Dr. Elizabeth Louie, MD, SGU ’90 master of ceremonies, warmly welcomed the packed hall of excited students and referenced her experience entering medical school.  Dr. Louie, now the medical director at the Center for Precious Minds in Boca Raton, Florida, said that she was just as excited and nervous many years ago when she was starting out in medical school.   “At the end of the day, I sincerely wish that you love the practice of medicine as much as I do.”

University Chancellor, Dr. Charles. R. Modica, highlighted the educational experience students get at SGU and the integral role it plays in shaping the success stories of our graduates – past and present.
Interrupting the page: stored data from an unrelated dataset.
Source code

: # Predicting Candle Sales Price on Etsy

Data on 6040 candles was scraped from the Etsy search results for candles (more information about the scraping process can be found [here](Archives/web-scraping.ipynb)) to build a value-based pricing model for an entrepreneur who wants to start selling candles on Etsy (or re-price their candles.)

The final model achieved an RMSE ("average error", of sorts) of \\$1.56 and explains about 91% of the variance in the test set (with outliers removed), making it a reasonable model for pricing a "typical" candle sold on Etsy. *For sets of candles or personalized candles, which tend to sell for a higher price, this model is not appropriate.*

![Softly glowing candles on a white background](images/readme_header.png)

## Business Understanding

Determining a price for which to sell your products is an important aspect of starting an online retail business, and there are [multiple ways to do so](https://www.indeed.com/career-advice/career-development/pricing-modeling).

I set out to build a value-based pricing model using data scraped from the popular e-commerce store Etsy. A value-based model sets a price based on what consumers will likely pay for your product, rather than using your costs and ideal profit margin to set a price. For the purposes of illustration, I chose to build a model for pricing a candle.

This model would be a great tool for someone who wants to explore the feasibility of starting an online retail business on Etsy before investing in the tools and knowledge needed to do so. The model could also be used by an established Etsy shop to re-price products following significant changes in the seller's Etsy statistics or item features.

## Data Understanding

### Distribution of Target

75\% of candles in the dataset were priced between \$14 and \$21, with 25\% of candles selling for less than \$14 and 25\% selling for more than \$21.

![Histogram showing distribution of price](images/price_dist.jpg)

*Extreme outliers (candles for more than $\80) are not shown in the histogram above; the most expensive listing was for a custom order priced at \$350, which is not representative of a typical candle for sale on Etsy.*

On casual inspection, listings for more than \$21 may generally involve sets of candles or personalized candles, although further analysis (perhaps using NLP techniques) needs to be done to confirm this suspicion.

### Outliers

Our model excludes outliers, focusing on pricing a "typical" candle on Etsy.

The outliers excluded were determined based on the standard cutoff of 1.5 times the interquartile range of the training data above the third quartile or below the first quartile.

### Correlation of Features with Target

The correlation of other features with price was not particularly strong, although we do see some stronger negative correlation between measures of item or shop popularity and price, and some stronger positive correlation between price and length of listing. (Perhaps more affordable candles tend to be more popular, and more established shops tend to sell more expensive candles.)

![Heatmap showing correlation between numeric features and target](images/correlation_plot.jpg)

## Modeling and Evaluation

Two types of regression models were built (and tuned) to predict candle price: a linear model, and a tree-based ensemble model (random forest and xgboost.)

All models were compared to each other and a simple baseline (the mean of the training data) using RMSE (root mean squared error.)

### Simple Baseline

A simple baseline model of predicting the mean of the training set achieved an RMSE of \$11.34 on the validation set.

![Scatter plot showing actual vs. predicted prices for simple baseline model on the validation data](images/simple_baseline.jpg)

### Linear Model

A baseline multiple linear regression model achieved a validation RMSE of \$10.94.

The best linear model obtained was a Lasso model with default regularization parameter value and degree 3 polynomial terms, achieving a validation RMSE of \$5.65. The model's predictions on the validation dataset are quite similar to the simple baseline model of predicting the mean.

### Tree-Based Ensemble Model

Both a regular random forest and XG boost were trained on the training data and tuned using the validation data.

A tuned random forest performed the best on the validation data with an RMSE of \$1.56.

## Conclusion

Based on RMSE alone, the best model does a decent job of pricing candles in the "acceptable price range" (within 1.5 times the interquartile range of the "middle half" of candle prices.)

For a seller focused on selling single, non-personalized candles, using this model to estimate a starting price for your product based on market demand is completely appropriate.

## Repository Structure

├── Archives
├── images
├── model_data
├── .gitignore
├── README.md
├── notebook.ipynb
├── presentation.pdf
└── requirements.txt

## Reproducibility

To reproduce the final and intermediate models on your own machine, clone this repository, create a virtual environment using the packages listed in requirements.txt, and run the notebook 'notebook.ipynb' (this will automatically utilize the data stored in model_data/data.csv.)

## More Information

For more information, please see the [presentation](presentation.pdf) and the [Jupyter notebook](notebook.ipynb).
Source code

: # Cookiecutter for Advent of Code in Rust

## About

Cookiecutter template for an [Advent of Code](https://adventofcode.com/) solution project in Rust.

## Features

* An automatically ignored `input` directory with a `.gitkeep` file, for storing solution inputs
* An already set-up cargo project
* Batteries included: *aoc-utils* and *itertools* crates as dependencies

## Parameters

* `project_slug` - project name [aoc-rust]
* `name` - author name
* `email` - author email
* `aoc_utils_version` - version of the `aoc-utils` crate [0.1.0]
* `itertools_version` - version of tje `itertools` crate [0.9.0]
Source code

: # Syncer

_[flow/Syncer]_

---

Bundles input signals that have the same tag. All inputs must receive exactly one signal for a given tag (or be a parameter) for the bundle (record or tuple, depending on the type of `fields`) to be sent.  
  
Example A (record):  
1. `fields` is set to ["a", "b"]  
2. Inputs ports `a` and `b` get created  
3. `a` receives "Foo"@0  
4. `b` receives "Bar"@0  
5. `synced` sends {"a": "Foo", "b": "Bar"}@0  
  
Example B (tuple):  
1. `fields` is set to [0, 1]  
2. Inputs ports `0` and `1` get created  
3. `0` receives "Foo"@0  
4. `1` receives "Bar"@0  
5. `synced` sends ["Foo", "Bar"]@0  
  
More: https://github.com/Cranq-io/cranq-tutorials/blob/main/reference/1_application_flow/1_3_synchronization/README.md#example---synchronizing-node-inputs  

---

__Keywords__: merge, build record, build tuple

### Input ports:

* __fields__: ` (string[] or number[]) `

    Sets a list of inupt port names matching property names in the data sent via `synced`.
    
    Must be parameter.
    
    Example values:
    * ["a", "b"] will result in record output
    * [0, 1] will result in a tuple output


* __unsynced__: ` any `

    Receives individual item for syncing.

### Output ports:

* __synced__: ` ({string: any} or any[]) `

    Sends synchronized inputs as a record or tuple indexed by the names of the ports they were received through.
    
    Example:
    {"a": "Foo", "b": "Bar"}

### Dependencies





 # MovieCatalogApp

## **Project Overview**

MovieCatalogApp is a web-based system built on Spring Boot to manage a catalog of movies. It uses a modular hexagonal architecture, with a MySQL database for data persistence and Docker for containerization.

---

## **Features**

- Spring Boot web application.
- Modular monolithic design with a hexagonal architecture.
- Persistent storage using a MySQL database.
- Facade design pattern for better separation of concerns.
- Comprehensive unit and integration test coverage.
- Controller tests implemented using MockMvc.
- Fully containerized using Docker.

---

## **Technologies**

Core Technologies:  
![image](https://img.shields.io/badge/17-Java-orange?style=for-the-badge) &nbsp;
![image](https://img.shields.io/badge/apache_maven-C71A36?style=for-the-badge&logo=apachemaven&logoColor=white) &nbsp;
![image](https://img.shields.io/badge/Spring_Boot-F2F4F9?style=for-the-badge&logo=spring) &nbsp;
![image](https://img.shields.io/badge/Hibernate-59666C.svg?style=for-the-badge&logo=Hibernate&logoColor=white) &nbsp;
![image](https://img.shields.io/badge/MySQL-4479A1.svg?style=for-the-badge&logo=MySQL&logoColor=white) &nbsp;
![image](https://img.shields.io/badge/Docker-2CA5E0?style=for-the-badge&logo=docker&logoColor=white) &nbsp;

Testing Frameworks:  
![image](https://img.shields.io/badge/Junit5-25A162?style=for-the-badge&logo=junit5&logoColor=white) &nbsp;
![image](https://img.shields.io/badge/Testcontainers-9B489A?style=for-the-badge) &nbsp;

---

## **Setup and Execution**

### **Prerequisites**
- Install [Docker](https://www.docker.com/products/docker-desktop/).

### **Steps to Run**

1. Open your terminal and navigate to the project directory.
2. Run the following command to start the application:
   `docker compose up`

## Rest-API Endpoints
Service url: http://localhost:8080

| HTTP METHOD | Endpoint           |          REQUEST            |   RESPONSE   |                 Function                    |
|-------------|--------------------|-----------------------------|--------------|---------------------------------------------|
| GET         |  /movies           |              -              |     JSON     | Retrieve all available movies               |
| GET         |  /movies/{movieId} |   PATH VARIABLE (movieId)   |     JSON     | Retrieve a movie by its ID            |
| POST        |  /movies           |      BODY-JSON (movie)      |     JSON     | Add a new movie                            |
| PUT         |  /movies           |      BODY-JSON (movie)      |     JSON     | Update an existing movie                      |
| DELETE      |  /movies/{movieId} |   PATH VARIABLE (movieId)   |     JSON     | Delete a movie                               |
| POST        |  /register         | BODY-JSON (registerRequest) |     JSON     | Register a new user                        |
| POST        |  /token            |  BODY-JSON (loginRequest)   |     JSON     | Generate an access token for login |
“You will never have the opportunity to interact with so many persons from different cultures and creeds as you will right here in Grenada,” Dr. Modica said. “The students before you have made this University something we are all proud of. As humble as our beginnings were, my pride in this University is overwhelming – because of the graduates; because of what you will do as students.”
Keynote speaker for the fall 2012 ceremony was Dr. Catherine D. DeAngelis, MD, MPH, professor at Johns Hopkins University School of Medicine and the Johns Hopkins Bloomberg School of Public Health.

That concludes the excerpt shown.